2. Melly, I'll concede completely that the Catholic faith has time and again restricted use of the Bible to the common public in very weird, perverse ways. And indeed, it is a very weird, very polictically charged denomination of Christianity, in which the pope has all but directly pronounced himself God. Petty internal politics aside, I don't consider Orthodoxy to be polictical religion. I might've considered a case for it back Byzantium's time or most recently in Tsar Nicholas's reign, but in modern day our Patriarchs don't hold major political sway on the rest of the world, nor do they seek it, keeping in line with "Give unto Caesar what is Caesar's, and unto God what is God's" in the end, they're still monks, and humility is priority #1.
In the best of my knowledge, they aren't involved in external polictics at all. The Catholics for many years were plagued with that bullshit (Protestant Schisms, the French Antipope crisis, CounterReformation, or mudslinging among heirarchs such outrageous slanders like "antichrist", etc.)
3. I can individually interpret the Bible without fear of being caught in some belief contrary to my interpretation because my branch makes it a point not to indoctrinate things that do not hold the entire faith together.* In other words: if it's not a pillar we can't live without, we leave it up to the individual's speculation, which makes reading the opinions of various elders really rewarding. There's no right or wrong answer to whether dogs go to Heaven in my faith, some believe it and others don't. But whether dogs go to heaven or not sure as hell doesn't make or break our fundamental beliefs, so we don't indoctrinate them (make them a "right or wrong" issue)
This again is the completely opposite mentality of the Catholics, who must reach a logical conclusion on great mysteries whenever a question pops up. I won't lie: I don't read Catholic theology, partly because I don't consider it legitimate, and partly because I've heard the gist of many Catholic beliefs without the pain of looking up actual documents. But from reading ex-Catholics it's a lot like reading a handbook of various, inflexible laws. Which makes for lame reading.
4. Man, I totally respect Bhuddism. You can truly gain a lot from it as a Christian.
I realize this post might read like a bunch of Catholic mudslinging, and I don't mean it to be- it just provides a good juxtaposition to better explain Orthodoxy.

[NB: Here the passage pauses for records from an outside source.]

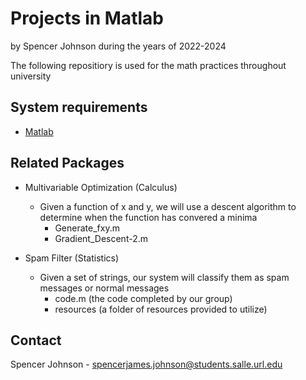 # Projects in Matlab

by Spencer Johnson 
during the years of 2022-2024

The following repositiory is used for the math practices throughout university

## System requirements

* [Matlab](https://matlab.mathworks.com)

## Related Packages

* Multivariable Optimization (Calculus)
    * Given a function of x and y, we will use a descent algorithm to determine when the function has convered a minima
        * Generate_fxy.m
        * Gradient_Descent-2.m

* Spam Filter (Statistics)
    * Given a set of strings, our system will classify them as spam messages or normal messages
        * code.m (the code completed by our group)
        * resources (a folder of resources provided to utilize)
    
## Contact

Spencer Johnson - spencerjames.johnson@students.salle.url.edu
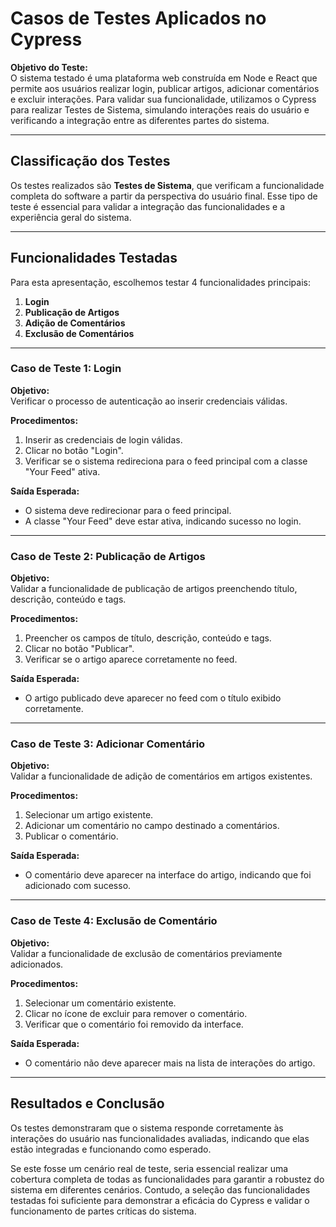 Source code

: # **Casos de Testes Aplicados no Cypress**

**Objetivo do Teste:**  
O sistema testado é uma plataforma web construída em Node e React que permite aos usuários realizar login, publicar artigos, adicionar comentários e excluir interações. Para validar sua funcionalidade, utilizamos o Cypress para realizar Testes de Sistema, simulando interações reais do usuário e verificando a integração entre as diferentes partes do sistema.

---

## Classificação dos Testes

Os testes realizados são **Testes de Sistema**, que verificam a funcionalidade completa do software a partir da perspectiva do usuário final. Esse tipo de teste é essencial para validar a integração das funcionalidades e a experiência geral do sistema.

---

## Funcionalidades Testadas

Para esta apresentação, escolhemos testar 4 funcionalidades principais:
1. **Login**
2. **Publicação de Artigos**
3. **Adição de Comentários**
4. **Exclusão de Comentários**

---

### Caso de Teste 1: Login

**Objetivo:**  
Verificar o processo de autenticação ao inserir credenciais válidas.

**Procedimentos:**
1. Inserir as credenciais de login válidas.
2. Clicar no botão "Login".
3. Verificar se o sistema redireciona para o feed principal com a classe "Your Feed" ativa.

**Saída Esperada:**
- O sistema deve redirecionar para o feed principal.
- A classe "Your Feed" deve estar ativa, indicando sucesso no login.

---

### Caso de Teste 2: Publicação de Artigos

**Objetivo:**  
Validar a funcionalidade de publicação de artigos preenchendo título, descrição, conteúdo e tags.

**Procedimentos:**
1. Preencher os campos de título, descrição, conteúdo e tags.
2. Clicar no botão "Publicar".
3. Verificar se o artigo aparece corretamente no feed.

**Saída Esperada:**
- O artigo publicado deve aparecer no feed com o título exibido corretamente.

---

### Caso de Teste 3: Adicionar Comentário

**Objetivo:**  
Validar a funcionalidade de adição de comentários em artigos existentes.

**Procedimentos:**
1. Selecionar um artigo existente.
2. Adicionar um comentário no campo destinado a comentários.
3. Publicar o comentário.

**Saída Esperada:**
- O comentário deve aparecer na interface do artigo, indicando que foi adicionado com sucesso.

---

### Caso de Teste 4: Exclusão de Comentário

**Objetivo:**  
Validar a funcionalidade de exclusão de comentários previamente adicionados.

**Procedimentos:**
1. Selecionar um comentário existente.
2. Clicar no ícone de excluir para remover o comentário.
3. Verificar que o comentário foi removido da interface.

**Saída Esperada:**
- O comentário não deve aparecer mais na lista de interações do artigo.

---

## Resultados e Conclusão

Os testes demonstraram que o sistema responde corretamente às interações do usuário nas funcionalidades avaliadas, indicando que elas estão integradas e funcionando como esperado.

Se este fosse um cenário real de teste, seria essencial realizar uma cobertura completa de todas as funcionalidades para garantir a robustez do sistema em diferentes cenários. Contudo, a seleção das funcionalidades testadas foi suficiente para demonstrar a eficácia do Cypress e validar o funcionamento de partes críticas do sistema.
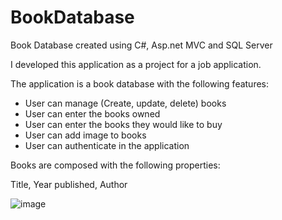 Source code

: # BookDatabase
Book Database created using C#, Asp.net MVC and SQL Server

I developed this application as a project for a job application.

The application is a book database with the following features:
-  User can manage (Create, update, delete) books
-  User can enter the books owned
-  User can enter the books they would like to buy
-  User can add image to books
-  User can authenticate in the application

Books are composed with the following properties:

Title, Year published, Author

![image](https://user-images.githubusercontent.com/59838730/222165466-d7cd44fc-cf74-474e-b6cb-e686cadc5ee6.png)
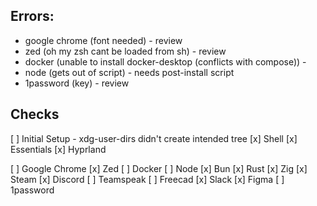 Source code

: ## Errors:

- google chrome (font needed) - review
- zed (oh my zsh cant be loaded from sh) - review
- docker (unable to install docker-desktop (conflicts with compose)) -
- node (gets out of script) - needs post-install script
- 1password (key) - review


## Checks

[ ] Initial Setup
    - xdg-user-dirs didn't create intended tree
[x] Shell
[x] Essentials
[x] Hyprland

[ ] Google Chrome
[x] Zed
[ ] Docker
[ ] Node
[x] Bun
[x] Rust
[x] Zig
[x] Steam
[x] Discord
[ ] Teamspeak
[ ] Freecad
[x] Slack
[x] Figma
[ ] 1password
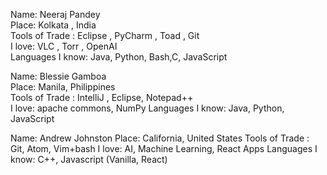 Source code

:Name: Neeraj Pandey  
Place: Kolkata , India   
Tools of Trade : Eclipse , PyCharm , Toad , Git  
I love: VLC , Torr , OpenAI  
Languages I know: Java, Python, Bash,C, JavaScript    

Name: Blessie Gamboa  
Place: Manila, Philippines   
Tools of Trade : IntelliJ , Eclipse, Notepad++  
I love: apache commons, NumPy
Languages I know: Java, Python, JavaScript  

Name: Andrew Johnston
Place: California, United States
Tools of Trade : Git, Atom, Vim+bash
I love: AI, Machine Learning, React Apps
Languages I know: C++, Javascript (Vanilla, React)

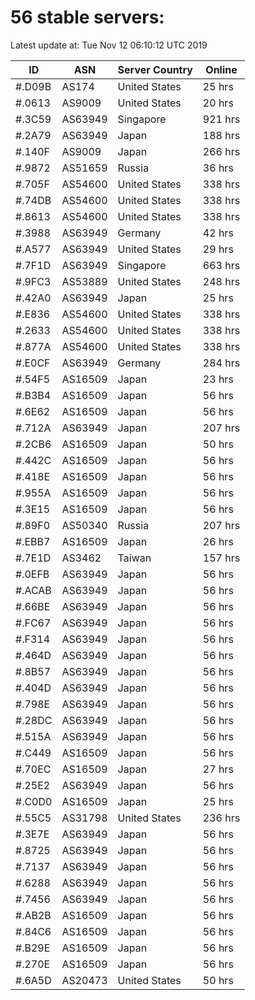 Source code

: # 56 stable servers:

Latest update at: Tue Nov 12 06:10:12 UTC 2019

| ID | ASN | Server Country | Online |
| -- | --- | -------------- | ------ |
| #.D09B | AS174 | United States | 25 hrs |
| #.0613 | AS9009 | United States | 20 hrs |
| #.3C59 | AS63949 | Singapore | 921 hrs |
| #.2A79 | AS63949 | Japan | 188 hrs |
| #.140F | AS9009 | Japan | 266 hrs |
| #.9872 | AS51659 | Russia | 36 hrs |
| #.705F | AS54600 | United States | 338 hrs |
| #.74DB | AS54600 | United States | 338 hrs |
| #.8613 | AS54600 | United States | 338 hrs |
| #.3988 | AS63949 | Germany | 42 hrs |
| #.A577 | AS63949 | United States | 29 hrs |
| #.7F1D | AS63949 | Singapore | 663 hrs |
| #.9FC3 | AS53889 | United States | 248 hrs |
| #.42A0 | AS63949 | Japan | 25 hrs |
| #.E836 | AS54600 | United States | 338 hrs |
| #.2633 | AS54600 | United States | 338 hrs |
| #.877A | AS54600 | United States | 338 hrs |
| #.E0CF | AS63949 | Germany | 284 hrs |
| #.54F5 | AS16509 | Japan | 23 hrs |
| #.B3B4 | AS16509 | Japan | 56 hrs |
| #.6E62 | AS16509 | Japan | 56 hrs |
| #.712A | AS63949 | Japan | 207 hrs |
| #.2CB6 | AS16509 | Japan | 50 hrs |
| #.442C | AS16509 | Japan | 56 hrs |
| #.418E | AS16509 | Japan | 56 hrs |
| #.955A | AS16509 | Japan | 56 hrs |
| #.3E15 | AS16509 | Japan | 56 hrs |
| #.89F0 | AS50340 | Russia | 207 hrs |
| #.EBB7 | AS16509 | Japan | 26 hrs |
| #.7E1D | AS3462 | Taiwan | 157 hrs |
| #.0EFB | AS63949 | Japan | 56 hrs |
| #.ACAB | AS63949 | Japan | 56 hrs |
| #.66BE | AS63949 | Japan | 56 hrs |
| #.FC67 | AS63949 | Japan | 56 hrs |
| #.F314 | AS63949 | Japan | 56 hrs |
| #.464D | AS63949 | Japan | 56 hrs |
| #.8B57 | AS63949 | Japan | 56 hrs |
| #.404D | AS63949 | Japan | 56 hrs |
| #.798E | AS63949 | Japan | 56 hrs |
| #.28DC | AS63949 | Japan | 56 hrs |
| #.515A | AS63949 | Japan | 56 hrs |
| #.C449 | AS16509 | Japan | 56 hrs |
| #.70EC | AS16509 | Japan | 27 hrs |
| #.25E2 | AS63949 | Japan | 56 hrs |
| #.C0D0 | AS16509 | Japan | 25 hrs |
| #.55C5 | AS31798 | United States | 236 hrs |
| #.3E7E | AS63949 | Japan | 56 hrs |
| #.8725 | AS63949 | Japan | 56 hrs |
| #.7137 | AS63949 | Japan | 56 hrs |
| #.6288 | AS63949 | Japan | 56 hrs |
| #.7456 | AS63949 | Japan | 56 hrs |
| #.AB2B | AS16509 | Japan | 56 hrs |
| #.84C6 | AS16509 | Japan | 56 hrs |
| #.B29E | AS16509 | Japan | 56 hrs |
| #.270E | AS16509 | Japan | 56 hrs |
| #.6A5D | AS20473 | United States | 50 hrs |

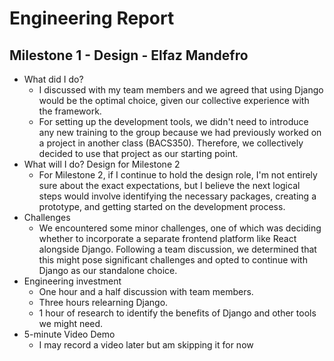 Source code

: # Engineering Report

## Milestone 1 - Design - Elfaz Mandefro

* What did I do?
    * I discussed with my team members and we agreed that using Django would be the optimal choice, given our collective experience with the framework.
    * For setting up the development tools, we didn't need to introduce any new training to the group because we had previously worked on a project in another class (BACS350). Therefore, we collectively decided to use that project as our starting point.
* What will I do?  Design for Milestone 2
    * For Milestone 2, if I continue to hold the design role, I'm not entirely sure about the exact expectations, but I believe the next logical steps would involve identifying the necessary packages, creating a prototype, and getting started on the development process.
* Challenges
    * We encountered some minor challenges, one of which was deciding whether to incorporate a separate frontend platform like React alongside Django. Following a team discussion, we determined that this might pose significant challenges and opted to continue with Django as our standalone choice. 
* Engineering investment
    * One hour and a half discussion with team members.
    * Three hours relearning Django.
    * 1 hour of research to identify the benefits of Django and other tools we might need.
* 5-minute Video Demo
    * I may record a video later but am skipping it for now
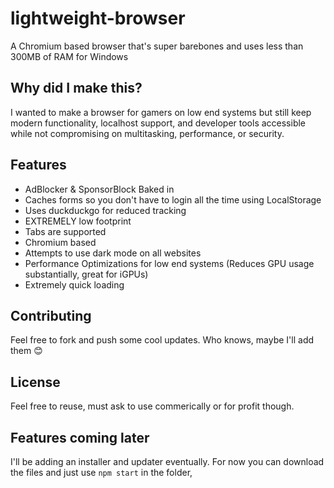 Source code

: # lightweight-browser
A Chromium based browser that's super barebones and uses less than 300MB of RAM for Windows

## Why did I make this?
I wanted to make a browser for gamers on low end systems but still keep modern functionality, localhost support, and developer tools accessible while not compromising on multitasking, performance, or security. 

## Features
- AdBlocker & SponsorBlock Baked in
- Caches forms so you don't have to login all the time using LocalStorage
- Uses duckduckgo for reduced tracking
- EXTREMELY low footprint
- Tabs are supported
- Chromium based
- Attempts to use dark mode on all websites
- Performance Optimizations for low end systems (Reduces GPU usage substantially, great for iGPUs)
- Extremely quick loading

## Contributing
Feel free to fork and push some cool updates. Who knows, maybe I'll add them 😊

## License
Feel free to reuse, must ask to use commerically or for profit though.

## Features coming later
I'll be adding an installer and updater eventually. For now you can download the files and just use `npm start` in the folder,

*Which still means that somethings in the Bible are indoctrinated. But honestly, whenever I read what a past authority wrote was crucial on the subject, it leaves me pretty convinced. St. John Chyrostom's reasoning always kicks the shit out of anything I thought. That isn't to say I haven't had serious problems before that I didn't agree with that I'd read, but I just take it up with a priest and he helps me iron it out.
Melly, you made a solid argument that I can't completely disprove, and I admire you for it. And thanks for reading all this bullshit.
I slept about four hours the night before, and I pulled an allnighter today,
so I think I'm going to sleep for at least a little while.